# WHAT IS BEING ASKED
Provide only the number of lines in the records where "requirements" appears.

# DATA SHOWN

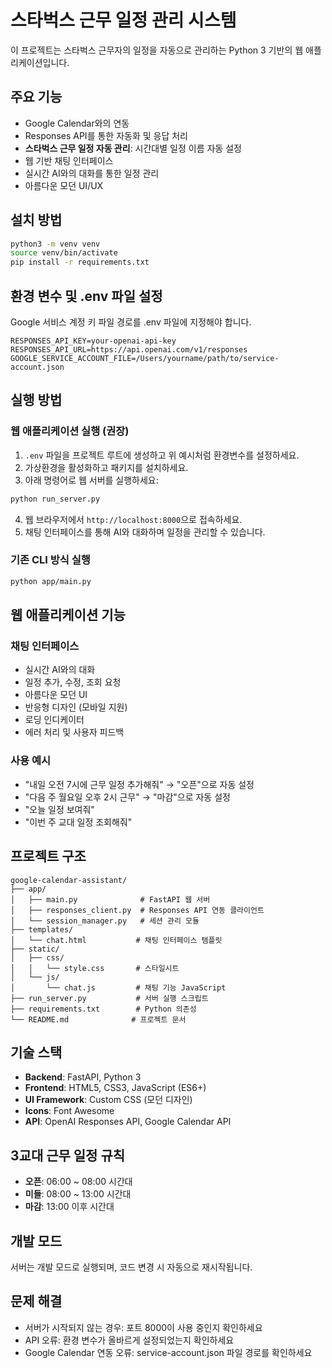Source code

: # 스타벅스 근무 일정 관리 시스템

이 프로젝트는 스타벅스 근무자의 일정을 자동으로 관리하는 Python 3 기반의 웹 애플리케이션입니다.

## 주요 기능
- Google Calendar와의 연동
- Responses API를 통한 자동화 및 응답 처리
- **스타벅스 근무 일정 자동 관리**: 시간대별 일정 이름 자동 설정
- 웹 기반 채팅 인터페이스
- 실시간 AI와의 대화를 통한 일정 관리
- 아름다운 모던 UI/UX

## 설치 방법
```bash
python3 -m venv venv
source venv/bin/activate
pip install -r requirements.txt
```

## 환경 변수 및 .env 파일 설정
Google 서비스 계정 키 파일 경로를 .env 파일에 지정해야 합니다.

```env
RESPONSES_API_KEY=your-openai-api-key
RESPONSES_API_URL=https://api.openai.com/v1/responses
GOOGLE_SERVICE_ACCOUNT_FILE=/Users/yourname/path/to/service-account.json
```

## 실행 방법

### 웹 애플리케이션 실행 (권장)
1. `.env` 파일을 프로젝트 루트에 생성하고 위 예시처럼 환경변수를 설정하세요.
2. 가상환경을 활성화하고 패키지를 설치하세요.
3. 아래 명령어로 웹 서버를 실행하세요:

```bash
python run_server.py
```

4. 웹 브라우저에서 `http://localhost:8000`으로 접속하세요.
5. 채팅 인터페이스를 통해 AI와 대화하며 일정을 관리할 수 있습니다.

### 기존 CLI 방식 실행
```bash
python app/main.py
```

## 웹 애플리케이션 기능

### 채팅 인터페이스
- 실시간 AI와의 대화
- 일정 추가, 수정, 조회 요청
- 아름다운 모던 UI
- 반응형 디자인 (모바일 지원)
- 로딩 인디케이터
- 에러 처리 및 사용자 피드백

### 사용 예시
- "내일 오전 7시에 근무 일정 추가해줘" → "오픈"으로 자동 설정
- "다음 주 월요일 오후 2시 근무" → "마감"으로 자동 설정
- "오늘 일정 보여줘"
- "이번 주 교대 일정 조회해줘"

## 프로젝트 구조
```
google-calendar-assistant/
├── app/
│   ├── main.py              # FastAPI 웹 서버
│   ├── responses_client.py  # Responses API 연동 클라이언트
│   └── session_manager.py   # 세션 관리 모듈
├── templates/
│   └── chat.html           # 채팅 인터페이스 템플릿
├── static/
│   ├── css/
│   │   └── style.css       # 스타일시트
│   └── js/
│       └── chat.js         # 채팅 기능 JavaScript
├── run_server.py           # 서버 실행 스크립트
├── requirements.txt        # Python 의존성
└── README.md              # 프로젝트 문서
```

## 기술 스택
- **Backend**: FastAPI, Python 3
- **Frontend**: HTML5, CSS3, JavaScript (ES6+)
- **UI Framework**: Custom CSS (모던 디자인)
- **Icons**: Font Awesome
- **API**: OpenAI Responses API, Google Calendar API

## 3교대 근무 일정 규칙
- **오픈**: 06:00 ~ 08:00 시간대
- **미들**: 08:00 ~ 13:00 시간대  
- **마감**: 13:00 이후 시간대

## 개발 모드
서버는 개발 모드로 실행되며, 코드 변경 시 자동으로 재시작됩니다.

## 문제 해결
- 서버가 시작되지 않는 경우: 포트 8000이 사용 중인지 확인하세요
- API 오류: 환경 변수가 올바르게 설정되었는지 확인하세요
- Google Calendar 연동 오류: service-account.json 파일 경로를 확인하세요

# SOLUTION TO THIS PROBLEM
2